今、多くの人が考えるドネイション(寄付)は、こういう小さな村を分割させる原因でもあることを知らない。何も知らない貧しい人たちはいきなり与えられた宝物の使い道を知らない。私たちが出来る事は彼らが将来自分たちの力で国を立て直すことに希望を持てる環境を創る事。それは、お金が絡むビジネスの世界からではなく、アートの世界から生まれるものだとわたしは強く信じざるおえなかった。この数日後、この争いが原因でS氏とわたしは、予定よりも早くビレッジを出ることになる。

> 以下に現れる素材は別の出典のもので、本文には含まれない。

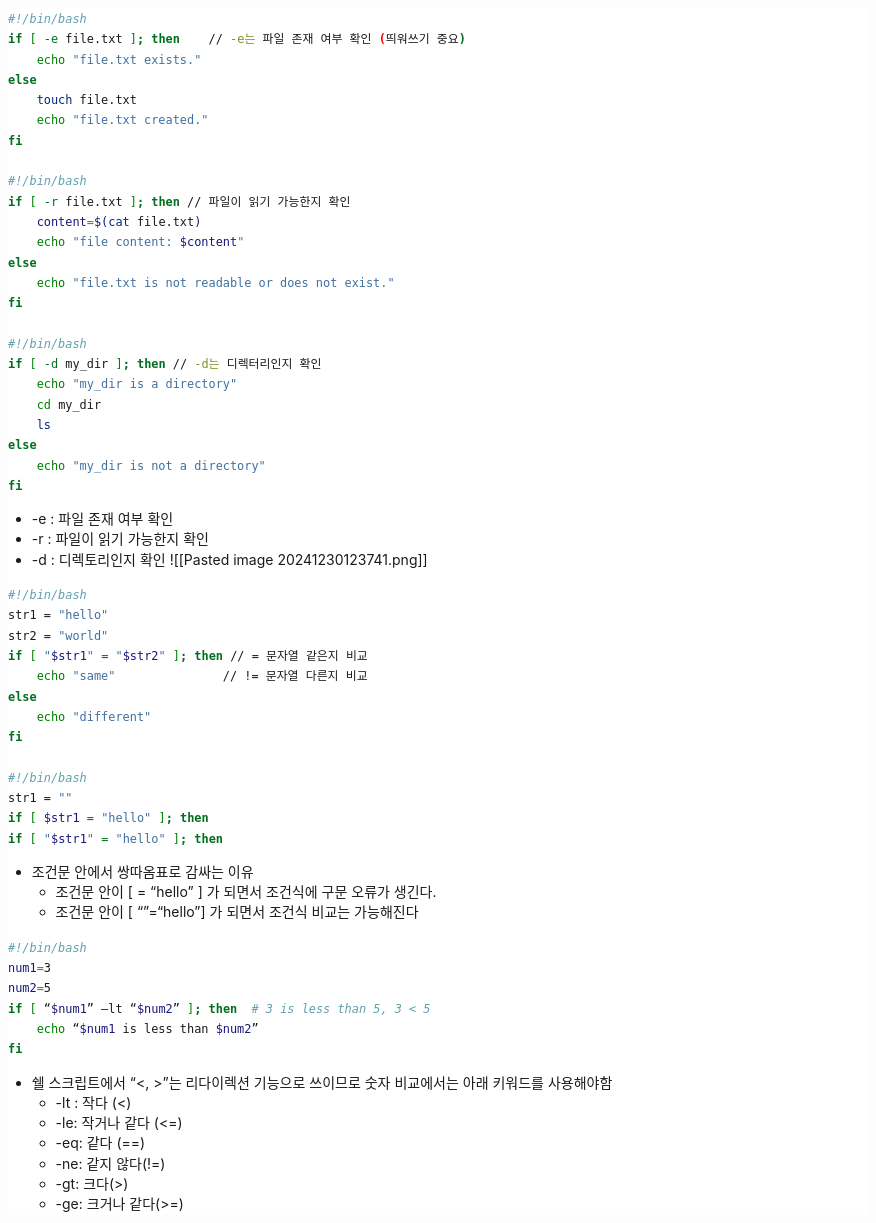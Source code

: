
 ```bash
#!/bin/bash
if [ -e file.txt ]; then    // -e는 파일 존재 여부 확인 (띄워쓰기 중요)
	echo "file.txt exists."
else
	touch file.txt
	echo "file.txt created."
fi

#!/bin/bash
if [ -r file.txt ]; then // 파일이 읽기 가능한지 확인 
	content=$(cat file.txt) 
	echo "file content: $content" 
else 
	echo "file.txt is not readable or does not exist."
fi

#!/bin/bash 
if [ -d my_dir ]; then // -d는 디렉터리인지 확인 
	echo "my_dir is a directory"
	cd my_dir 
	ls 
else 
	echo "my_dir is not a directory"
fi
```
- -e : 파일 존재 여부 확인
- -r : 파일이 읽기 가능한지 확인
- -d : 디렉토리인지 확인
	![[Pasted image 20241230123741.png]]

```bash
#!/bin/bash
str1 = "hello" 
str2 = "world" 
if [ "$str1" = "$str2" ]; then // = 문자열 같은지 비교 
	echo "same"               // != 문자열 다른지 비교 
else 
	echo "different"  
fi

#!/bin/bash 
str1 = ""
if [ $str1 = "hello" ]; then  
if [ "$str1" = "hello" ]; then 
```
- 조건문 안에서 쌍따옴표로 감싸는 이유
	- 조건문 안이 \[ = “hello” ] 가 되면서 조건식에 구문 오류가 생긴다.
	- 조건문 안이 \[ “”=“hello”] 가 되면서 조건식 비교는 가능해진다

```bash
#!/bin/bash 
num1=3
num2=5 
if [ “$num1” –lt “$num2” ]; then  # 3 is less than 5, 3 < 5 
	echo “$num1 is less than $num2” 
fi
```
- 쉘 스크립트에서 “<, >”는 리다이렉션 기능으로 쓰이므로 숫자 비교에서는 아래 키워드를 사용해야함 
	- -lt : 작다 (<) 
	- -le: 작거나 같다 (<=) 
	- -eq: 같다 (\==) 
	- -ne: 같지 않다(!=) 
	- -gt: 크다(>) 
	- -ge: 크거나 같다(>=)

「かりにも与える事が人に幸せを与えるわけではない。」


Day 11 


午前6:30に目が覚めた。朝起きるといつものように14歳の末娘が木の枝のほうきで庭の掃き掃除と朝食の準備をしていた。昨晩も真っ暗な中、台所の片付けをしていて一番最後まで起きていたのは彼女である。このビレッジの子供たちに自由は許されない。それは、ナイジェリア人の育て方にある。ここでは、一番下の子供が一番こき使われるのだ。親の絶対的権利の上で彼らは、夕飯後、洗い物から始まり掃除をして一番最後まで働き、一番最後に寝る。そして一番早く起き、朝食の用意をする。末っ子は日本では考えられない扱いを受ける。一番若い者が年上への敬いである。一番下が働く、それが小学生であろうと関係ない。(1歳ほどの赤ちゃんをおんぶ通学し、面倒を見ながら勉強している小学生もいる。)そして自分が年齢を重ねると尊敬される。しかし、それは事実である。人間は年を重ねるごとに学び、経験し、成長していく。それを下のものに伝えていく。そして彼らはまた下のものに経験を伝える。人類はその繰り返しで進化してきたはずである。今存在するものは、すべてが当たり前に存在したものではなく祖先が時間と苦労を重ねて作り上げてきた遺産である。それを、私たちは利用させていただいている。ここでの大人は皆責任感を持ち堂々と生きており、常に大人たちが見本なんだということを忘れてはいない。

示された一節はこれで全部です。